--- START ---
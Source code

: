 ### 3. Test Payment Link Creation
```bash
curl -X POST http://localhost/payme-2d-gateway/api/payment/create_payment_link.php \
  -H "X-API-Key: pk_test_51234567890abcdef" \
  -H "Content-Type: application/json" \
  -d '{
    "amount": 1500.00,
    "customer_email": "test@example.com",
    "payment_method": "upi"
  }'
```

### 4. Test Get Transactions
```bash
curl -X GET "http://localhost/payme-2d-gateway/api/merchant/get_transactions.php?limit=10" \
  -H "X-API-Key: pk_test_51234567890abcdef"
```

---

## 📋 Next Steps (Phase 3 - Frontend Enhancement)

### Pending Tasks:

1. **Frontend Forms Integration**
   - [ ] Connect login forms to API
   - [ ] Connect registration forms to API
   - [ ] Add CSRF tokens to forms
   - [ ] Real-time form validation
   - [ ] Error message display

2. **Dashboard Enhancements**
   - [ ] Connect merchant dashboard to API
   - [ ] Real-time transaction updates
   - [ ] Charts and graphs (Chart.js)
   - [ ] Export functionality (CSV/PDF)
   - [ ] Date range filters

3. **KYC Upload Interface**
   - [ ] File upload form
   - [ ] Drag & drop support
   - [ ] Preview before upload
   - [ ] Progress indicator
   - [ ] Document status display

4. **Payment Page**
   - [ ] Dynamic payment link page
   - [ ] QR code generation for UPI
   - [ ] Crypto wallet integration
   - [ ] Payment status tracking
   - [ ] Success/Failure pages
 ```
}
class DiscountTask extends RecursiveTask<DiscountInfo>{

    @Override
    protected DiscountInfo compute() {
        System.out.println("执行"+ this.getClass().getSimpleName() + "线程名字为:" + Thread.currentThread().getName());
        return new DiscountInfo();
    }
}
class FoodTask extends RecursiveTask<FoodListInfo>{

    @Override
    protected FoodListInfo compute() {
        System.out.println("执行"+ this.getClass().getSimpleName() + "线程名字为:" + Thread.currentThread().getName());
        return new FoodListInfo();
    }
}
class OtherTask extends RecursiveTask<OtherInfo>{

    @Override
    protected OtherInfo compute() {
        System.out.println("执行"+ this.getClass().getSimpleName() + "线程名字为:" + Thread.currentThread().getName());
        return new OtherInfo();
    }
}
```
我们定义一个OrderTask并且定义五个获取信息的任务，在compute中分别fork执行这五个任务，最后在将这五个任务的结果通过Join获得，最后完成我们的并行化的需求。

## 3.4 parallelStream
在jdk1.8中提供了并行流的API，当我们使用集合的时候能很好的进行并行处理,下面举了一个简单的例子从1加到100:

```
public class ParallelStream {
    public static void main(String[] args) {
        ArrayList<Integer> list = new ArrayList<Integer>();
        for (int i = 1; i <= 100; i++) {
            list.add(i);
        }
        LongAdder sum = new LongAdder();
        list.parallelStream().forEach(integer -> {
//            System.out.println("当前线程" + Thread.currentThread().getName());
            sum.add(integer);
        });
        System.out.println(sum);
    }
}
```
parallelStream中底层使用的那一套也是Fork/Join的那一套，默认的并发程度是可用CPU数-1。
--- END ---
- EXERCISE
Every line of the entries above that contains the word "return" must be tallied, and the number alone reported.

- ANSWER TO THE EXERCISE
3